• Given data:
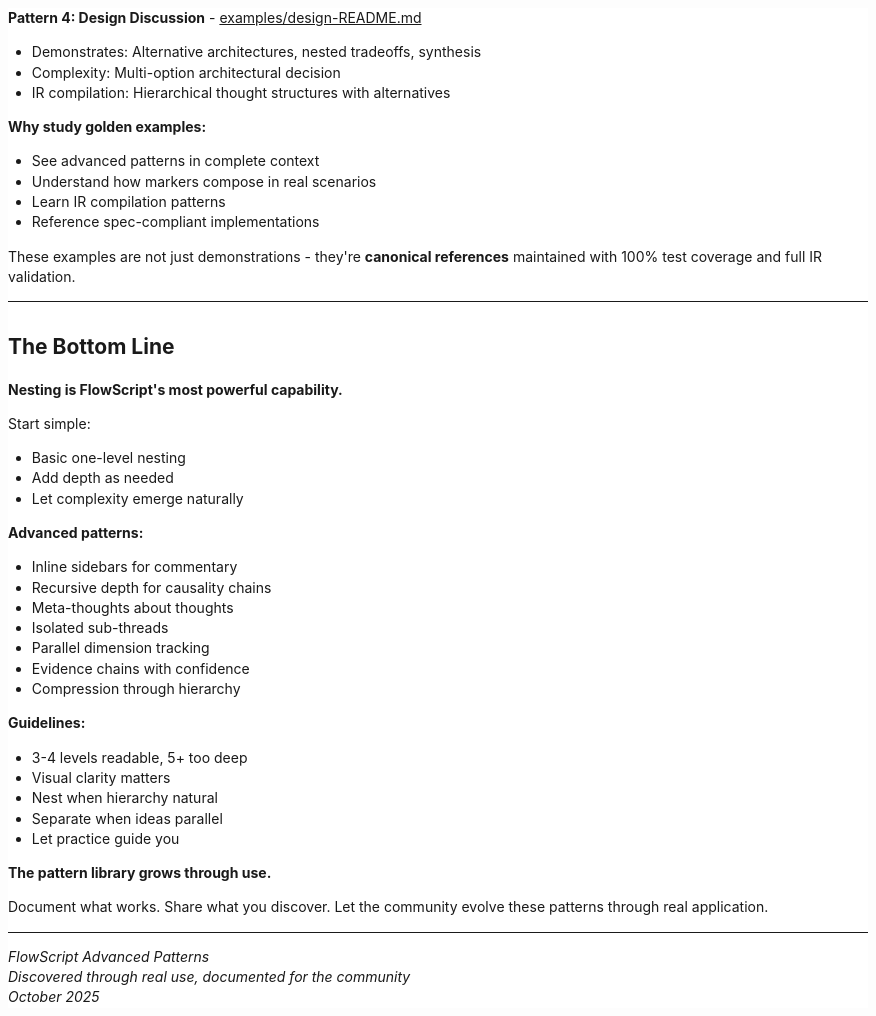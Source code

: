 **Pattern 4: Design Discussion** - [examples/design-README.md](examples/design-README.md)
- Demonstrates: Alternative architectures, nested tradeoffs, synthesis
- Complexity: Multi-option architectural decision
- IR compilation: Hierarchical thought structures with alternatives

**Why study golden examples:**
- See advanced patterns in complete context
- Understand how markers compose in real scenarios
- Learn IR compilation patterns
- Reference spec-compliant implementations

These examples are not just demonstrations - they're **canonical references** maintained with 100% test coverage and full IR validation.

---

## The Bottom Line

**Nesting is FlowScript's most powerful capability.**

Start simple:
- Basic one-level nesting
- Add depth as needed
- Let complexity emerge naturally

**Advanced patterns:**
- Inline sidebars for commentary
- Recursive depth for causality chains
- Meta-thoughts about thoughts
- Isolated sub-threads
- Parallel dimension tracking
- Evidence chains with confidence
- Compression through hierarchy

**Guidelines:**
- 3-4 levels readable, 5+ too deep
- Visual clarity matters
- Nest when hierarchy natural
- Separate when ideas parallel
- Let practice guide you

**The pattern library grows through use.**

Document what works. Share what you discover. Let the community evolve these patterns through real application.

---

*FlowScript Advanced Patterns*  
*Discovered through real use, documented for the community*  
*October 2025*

• What is expected: In the data above, which lines include "with"? Return those lines.

• Task output:
- IR compilation: Hierarchical thought structures with alternatives
These examples are not just demonstrations - they're **canonical references** maintained with 100% test coverage and full IR validation.
- Evidence chains with confidence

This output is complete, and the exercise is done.